Vehicle Uptime: When a vehicle isn't working, it's losing money – sometimes thousands of dollars per day. Fleet operators maximize fleet uptime with regular vehicle maintenance and repairs. A robust telematics system can increase vehicle uptime, prolong vehicle life, and improve safety for its drivers and others on the road.
Daily Usage: Along with vehicle uptime and longevity, fleet operators want to maximize the daily usage of a vehicle — and make the most revenue at the lowest cost. This requires planning, efficient routing, and scheduling the most cost-efficient way to keep a vehicle powered daily.
Your fleet operations team partners closely with your external charging partner to optimize your system and meet your fleet's operational needs. For example, a fleet operator may need to weigh the cost of stopping to charge along the route at a public site versus reserving a dedicated stall at a charging hub or modify the course to make it back to a depot for overnight charging. Your external partner helps you make those decisions.
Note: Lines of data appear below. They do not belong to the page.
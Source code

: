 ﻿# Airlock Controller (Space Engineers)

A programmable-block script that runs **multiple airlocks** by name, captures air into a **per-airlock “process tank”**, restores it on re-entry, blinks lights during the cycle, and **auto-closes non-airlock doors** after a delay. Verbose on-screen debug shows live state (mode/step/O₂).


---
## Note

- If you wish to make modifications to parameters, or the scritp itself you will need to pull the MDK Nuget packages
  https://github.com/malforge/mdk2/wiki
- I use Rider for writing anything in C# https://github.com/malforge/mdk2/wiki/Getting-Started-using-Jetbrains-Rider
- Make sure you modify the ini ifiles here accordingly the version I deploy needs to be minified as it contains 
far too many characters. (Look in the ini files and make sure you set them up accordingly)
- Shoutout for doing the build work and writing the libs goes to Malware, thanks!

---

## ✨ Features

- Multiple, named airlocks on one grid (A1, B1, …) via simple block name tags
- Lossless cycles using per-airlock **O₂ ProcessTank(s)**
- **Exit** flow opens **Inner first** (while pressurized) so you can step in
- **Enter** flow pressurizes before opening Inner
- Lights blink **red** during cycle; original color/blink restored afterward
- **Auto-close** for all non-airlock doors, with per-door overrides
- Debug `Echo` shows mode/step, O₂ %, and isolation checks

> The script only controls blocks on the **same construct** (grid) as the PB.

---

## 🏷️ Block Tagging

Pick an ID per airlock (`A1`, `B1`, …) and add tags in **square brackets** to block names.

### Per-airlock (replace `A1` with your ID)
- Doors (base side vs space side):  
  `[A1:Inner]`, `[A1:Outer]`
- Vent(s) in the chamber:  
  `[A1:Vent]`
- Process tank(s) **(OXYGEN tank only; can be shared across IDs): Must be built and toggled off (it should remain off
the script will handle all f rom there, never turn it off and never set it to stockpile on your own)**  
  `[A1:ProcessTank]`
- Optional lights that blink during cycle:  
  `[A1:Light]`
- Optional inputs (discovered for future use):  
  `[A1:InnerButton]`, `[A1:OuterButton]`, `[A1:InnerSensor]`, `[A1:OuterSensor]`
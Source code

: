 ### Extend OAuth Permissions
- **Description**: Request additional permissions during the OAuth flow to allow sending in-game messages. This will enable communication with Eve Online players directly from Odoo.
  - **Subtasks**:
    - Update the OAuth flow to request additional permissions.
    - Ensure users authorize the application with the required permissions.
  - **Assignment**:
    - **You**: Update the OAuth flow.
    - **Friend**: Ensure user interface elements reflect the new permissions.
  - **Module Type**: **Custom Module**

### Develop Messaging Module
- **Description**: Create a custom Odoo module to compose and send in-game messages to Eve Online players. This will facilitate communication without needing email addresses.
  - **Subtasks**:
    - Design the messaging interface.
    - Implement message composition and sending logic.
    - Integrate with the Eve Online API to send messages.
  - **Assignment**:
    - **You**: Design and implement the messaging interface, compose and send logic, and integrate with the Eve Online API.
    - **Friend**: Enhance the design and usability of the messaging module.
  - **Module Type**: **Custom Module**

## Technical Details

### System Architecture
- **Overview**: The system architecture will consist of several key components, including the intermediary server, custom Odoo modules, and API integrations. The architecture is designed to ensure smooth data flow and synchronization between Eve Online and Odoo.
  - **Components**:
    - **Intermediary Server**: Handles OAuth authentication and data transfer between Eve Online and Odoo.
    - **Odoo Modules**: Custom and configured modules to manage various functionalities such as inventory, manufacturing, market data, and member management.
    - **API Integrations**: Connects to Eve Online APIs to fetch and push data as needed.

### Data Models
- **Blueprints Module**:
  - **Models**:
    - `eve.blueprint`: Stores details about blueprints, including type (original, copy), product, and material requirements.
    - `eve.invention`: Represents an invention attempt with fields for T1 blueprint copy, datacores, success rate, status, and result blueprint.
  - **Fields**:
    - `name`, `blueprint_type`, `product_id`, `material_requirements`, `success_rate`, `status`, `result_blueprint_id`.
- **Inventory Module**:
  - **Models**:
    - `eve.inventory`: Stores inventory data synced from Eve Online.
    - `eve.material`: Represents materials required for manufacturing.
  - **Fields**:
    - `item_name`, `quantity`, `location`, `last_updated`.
If you are transitioning to electric with charging onsite at your depot, the facilities team is best equipped to understand the particular energy impacts at your site or sites. You may need to upgrade your sites' power capacity and optimize charging to manage electricity prices. Depot electrification can be more like a big construction project than a minor installation, and an experienced partner can help you manage all the moving pieces.
It helps if the facilities team has the energy load profiles and utility schematics for each facility to speed up the planning process. If your space needs an energy capacity upgrade, consider maxing out the power that your area allows. This can save you time and money in the future.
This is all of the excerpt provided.